Im Januar 2018 veröffentlichte die Trump-Administration eine neue Nationale Verteidigungsstrategie, in der sie China und Russland als „revisionistische Mächte“ bezeichnete, die eingedämmt werden müssten, und Verteidigungsminister Jim Mattis sagte: „…der Wettbewerb der Großmächte, nicht der Terrorismus, ist jetzt der primäre Fokus der nationalen Sicherheit der USA.“ Googelt man „China“ und „existential threat“ („existenzielle Bedrohung“), erhält man inzwischen weit über sechs Millionen Treffer.
Im Jahr 2019 trat die Trump-Administration aus dem Vertrag über nukleare Mittelstreckenwaffen (INF-Vertrag) aus und öffnete damit die Tür für die USA, nukleare Mittelstreckenwaffen zu entwickeln, um den Anti-Access/Area Denial (A2AD)-Waffensystemen zu begegnen, die China zur Verteidigung seiner Küste einsetzt, begann einen Handelskrieg mit China, verhaftete die Finanzchefin von Chinas größtem Privatunternehmen, Meng Wanzhou von Huawei, rief die „Space Force“, einen neuen Zweig des US-Militärs, ins Leben und begann im Grunde einen zweiten Kalten Krieg, komplett mit einem neuen Raketen-, Raketenabwehr- und Atomwettrüsten.

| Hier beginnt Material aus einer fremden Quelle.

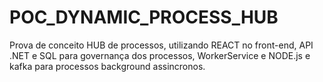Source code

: # POC_DYNAMIC_PROCESS_HUB
Prova de conceito HUB de processos, utilizando REACT no front-end, API .NET e SQL para governança dos processos, WorkerService e NODE.js e kafka para processos background assincronos.
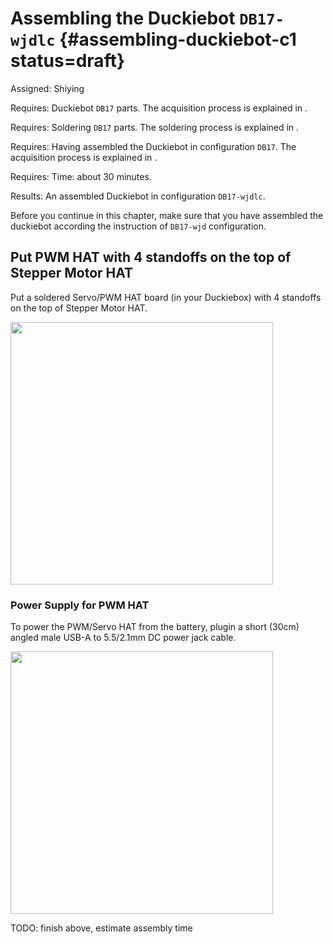 # Assembling the Duckiebot `DB17-wjdlc` {#assembling-duckiebot-c1 status=draft}

Assigned: Shiying

<div class='requirements' markdown="1">

Requires: Duckiebot `DB17` parts.
The acquisition process is explained in [](#acquiring-parts-c1).

Requires: Soldering `DB17` parts.
The soldering process is explained in [](#soldering-boards-c1).

Requires: Having assembled the Duckiebot in configuration `DB17`. The acquisition process is explained in [](#assembling-duckiebot-c0).

Requires: Time: about 30 minutes.

Results: An assembled Duckiebot in configuration `DB17-wjdlc`.

</div>

Before you continue in this chapter, make sure that you have assembled the duckiebot according the instruction of `DB17-wjd` configuration.

## Put PWM HAT with 4 standoffs on the top of Stepper Motor HAT

Put a soldered Servo/PWM HAT board (in your Duckiebox) with 4 standoffs on the top of Stepper Motor HAT.

<div figure-id="fig:HAT_ensemble" figure-caption=" ">
     <img src="HAT_ensemble.jpg" style='width: 30em'/>
</div>


### Power Supply for PWM HAT

To power the PWM/Servo HAT from the battery, plugin a short (30cm) angled male USB-A to 5.5/2.1mm DC power jack cable.

<div figure-id="fig:DC_power" figure-caption="Male USB-A to 5.5/2.1mm DC power jack cable">
     <img src="DC_power.jpg" style='width: 30em'/>
</div>

TODO: finish above, estimate assembly time
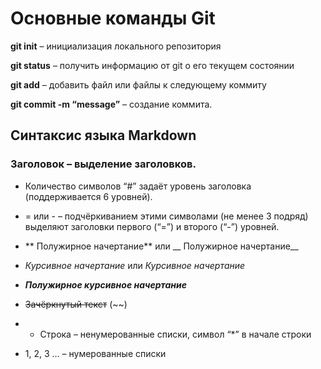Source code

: # Основные команды Git

**git init** – инициализация локального репозитория

**git status** – получить информацию от git о его текущем состоянии

**git add** – добавить файл или файлы к следующему коммиту

**git commit -m “message”** – создание коммита.








## Синтаксис языка Markdown

### Заголовок – выделение заголовков.
* Количество символов “#” задаёт уровень заголовка  (поддерживается 6 уровней).

* = или - – подчёркиванием этими символами (не менее 3 подряд) выделяют заголовки  первого (“=”) и второго (“-”) уровней.

* ** Полужирное начертание** или __ Полужирное начертание__

* *Курсивное начертание* или _Курсивное начертание_

* ***Полужирное курсивное начертание***

* ~~Зачёркнутый текст~~ (~~)

* * Строка – ненумерованные списки, символ “*” в начале строки

* 1, 2, 3 … – нумерованные списки
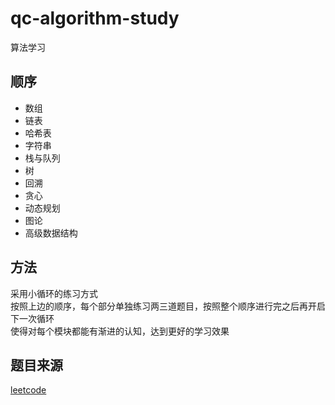 # qc-algorithm-study
算法学习

## 顺序
* 数组
* 链表
* 哈希表
* 字符串
* 栈与队列
* 树
* 回溯
* 贪心
* 动态规划
* 图论
* 高级数据结构  

## 方法
采用小循环的练习方式  
按照上边的顺序，每个部分单独练习两三道题目，按照整个顺序进行完之后再开启下一次循环  
使得对每个模块都能有渐进的认知，达到更好的学习效果  

## 题目来源
[leetcode](https://leetcode-cn.com/)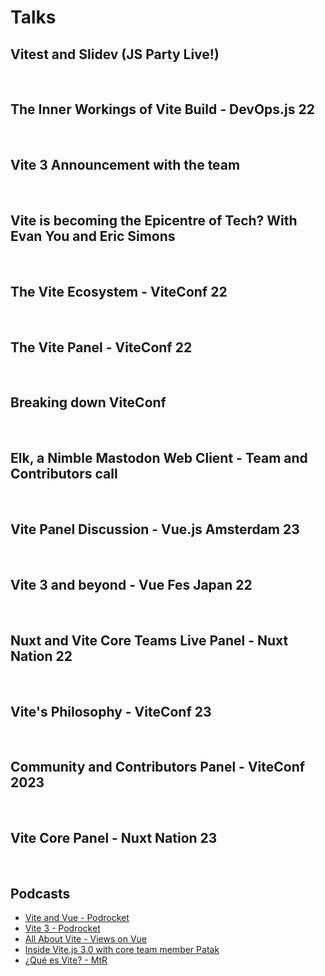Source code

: <BlogCover src="/images/vue-fes-japan-23.jpeg" />

# Talks

## Vitest and Slidev (JS Party Live!)

<YouTubeVideo videoId="x-GO3KVt6rA" />

<br>

## The Inner Workings of Vite Build - DevOps.js 22

<YouTubeVideo videoId="h1OOdQGE8VY" />

<br>

## Vite 3 Announcement with the team

<YouTubeVideo videoId="6tSqIW2ds1Y" />

<br>

## Vite is becoming the Epicentre of Tech? With Evan You and Eric Simons

<YouTubeVideo videoId="NhCUPS9gUaU" />

<br>

## The Vite Ecosystem - ViteConf 22

<YouTubeVideo videoId="ZNPcAUaIdMw" />

<br>


## The Vite Panel - ViteConf 22

<YouTubeVideo videoId="8mabwyiMx_g" />

<br>

## Breaking down ViteConf

<YouTubeVideo videoId="im9GSGnkFDs" />

<br>

## Elk, a Nimble Mastodon Web Client - Team and Contributors call

<YouTubeVideo videoId="A1MuI1CzvQo" />

<br>

## Vite Panel Discussion - Vue.js Amsterdam 23

<YouTubeVideo videoId="b0-dmL7jP88" />

<br>

## Vite 3 and beyond - Vue Fes Japan 22

<YouTubeVideo videoId="HsBTx36c_kA?t=6h55m5s" />

<br>

## Nuxt and Vite Core Teams Live Panel - Nuxt Nation 22

<YouTubeVideo videoId="kkYo1AJb-tY" />

<br>

## Vite's Philosophy - ViteConf 23

<YouTubeVideo videoId="ZdGfluNMWFo" />

<br>

## Community and Contributors Panel - ViteConf 2023

<YouTubeVideo videoId="rqB7hy5lcmc" />

<br>

## Vite Core Panel - Nuxt Nation 23

<YouTubeVideo videoId="cRr24T5hXQg" />

<br>

## Podcasts

- [Vite and Vue - Podrocket](https://podrocket.logrocket.com/vite)
- [Vite 3 - Podrocket](https://podrocket.logrocket.com/vite-3)
- [All About Vite - Views on Vue](https://topenddevs.com/podcasts/views-on-vue/episodes/all-about-vite-with-matias-capeletto-vue-181)
- [Inside Vite.js 3.0 with core team member Patak](https://devmode.fm/episodes/inside-vite-js-3-0-with-core-team-member-patak)
- [¿Qué es Vite? - MtR](https://mytypeof.dev/episode/s1-e30-que-es-vite-con-patak-matias-capeletto)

Die amerikanische Seemacht hat sich so positioniert, dass sie in der Lage ist, Chinas wesentliche Handelsrouten im Südchinesischen Meer abzuschneiden. China hat dort mit dem Aufbau seiner eigenen Seemacht und Inselbasen reagiert und es kam zu Konfrontationen. Das „Feiglingsspiel“ und die Verhandlungen mit Nordkorea gehen weiter und weiter. Auch die Spannungen um Taiwan und die wegen Hongkong vorbereiteten Sanktionen erhöhen das Risiko. Amerikanische Strategen sprechen von „Kampf der Kulturen“, „volle Spektrums-Dominanz“, „gewinnbaren Atomkriegen“ und „Gesamtgesellschaft“-Konflikten. China interpretiert das so, dass es die vollständige Zerstörung Chinas bedeutet, und bereitet sich darauf vor, sich zu verteidigen. Während die Spannungen zunehmen, beschleunigt sich ein Wettrüsten in Asien sowohl mit konventionellen als auch mit nuklearen Waffen und Kräften. Die Gefahr, dass ein zweiter Kalter Krieg plötzlich in einen konventionellen, möglicherweise sogar in einen Atomkrieg ausbricht, steigt von Tag zu Tag.

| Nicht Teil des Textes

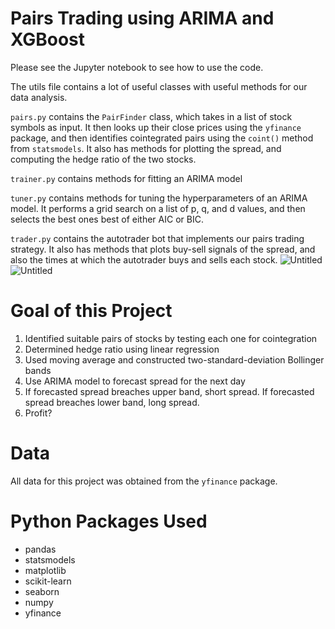 # Pairs Trading using ARIMA and XGBoost

Please see the Jupyter notebook to see how to use the code. 

The utils file contains a lot of useful classes with useful methods for our data analysis.

`pairs.py` contains the `PairFinder` class, which takes in a list of stock symbols as input. It then looks up their close prices using the `yfinance` package, and then identifies cointegrated pairs using the `coint()` method from `statsmodels`. It also has methods for plotting the spread, and computing the hedge ratio of the two stocks.

`trainer.py` contains methods for fitting an ARIMA model

`tuner.py` contains methods for tuning the hyperparameters of an ARIMA model. It performs a grid search on a list of p, q, and d values, and then selects the best ones best of either AIC or BIC.

`trader.py` contains the autotrader bot that implements our pairs trading strategy. It also has methods that plots buy-sell signals of the spread, and also the times at which the autotrader buys and sells each stock.
![Untitled](https://github.com/user-attachments/assets/d4a3be68-fd33-4fdf-b83a-5aad13d168a3)
![Untitled](https://github.com/user-attachments/assets/ba592840-9bd2-41fa-808c-33a693188c47)



# Goal of this Project
 1. Identified suitable pairs of stocks by testing each one for cointegration
 2. Determined hedge ratio using linear regression
 3. Used moving average and constructed two-standard-deviation Bollinger bands
 4. Use ARIMA model to forecast spread for the next day
 5. If forecasted spread breaches upper band, short spread. If forecasted spread breaches lower band, long spread.
 6. Profit?

# Data 
All data for this project was obtained from the `yfinance` package. 

# Python Packages Used
 - pandas
 - statsmodels
 - matplotlib
 - scikit-learn
 - seaborn
 - numpy
 - yfinance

Wie real ist die Gefahr eines Atomkrieges? Daniel Ellsberg, bekannt durch die „Pentagon Papers“, ist ein prominenter Amerikaner mit tiefen Insider-Erfahrungen auf den höchsten Ebenen des US-Militärsystems. Im Jahr 2017 veröffentlichte er das Buch „The Doomsday Machine: Confessions of a Nuclear War Planner“. Darin enthüllt er, dass er nicht nur in die höchsten Ebenen der Vietnamkriegsplanung eingeweiht war, sondern auch in die höchsten Ebenen der Atomkriegsplanung. Er nimmt uns mit von den Planungsräumen zu den Flugplätzen, von denen aus die Bomber gestartet werden sollten, um uns im Detail zu erklären, wie leicht Dinge schief gehen konnten, wie zahlreiche kurzfristige Entscheidungen während des ersten Kalten Krieges tatsächlich stattfanden und wie ein zweiter Kalter Krieg leicht in einer globalen Katastrophe enden könnte. Nuklear ist NICHT „undenkbar“, denn es gibt Menschen auf höchster Ebene, die jeden Tag darüber nachdenken, die detaillierten Pläne und Gegenpläne schmieden, die Waffen jederzeit bereit haben und neue, viel komplexere Waffen und Gegenwaffensysteme entwickeln, während wir sprechen. Die größere Komplexität erhöht das Risiko eines Krieges durch Fehlkalkulation oder aus Versehen; es gibt viel mehr Dinge, die schief gehen können. Außerdem würde jeder nukleare Angriff, der in der Lage wäre, entweder China oder Amerika zu besiegen, auch einen nuklearen Winter auslösen (selbst wenn der Gegner keinen Gegenangriff unternähme), was unabhängig von anderen nuklearen Auswirkungen das Ende der Menschheit bedeuten würde. Dennoch gibt es einen starken parteiübergreifenden Konsens für einen weiteren Kalten Krieg gegen China.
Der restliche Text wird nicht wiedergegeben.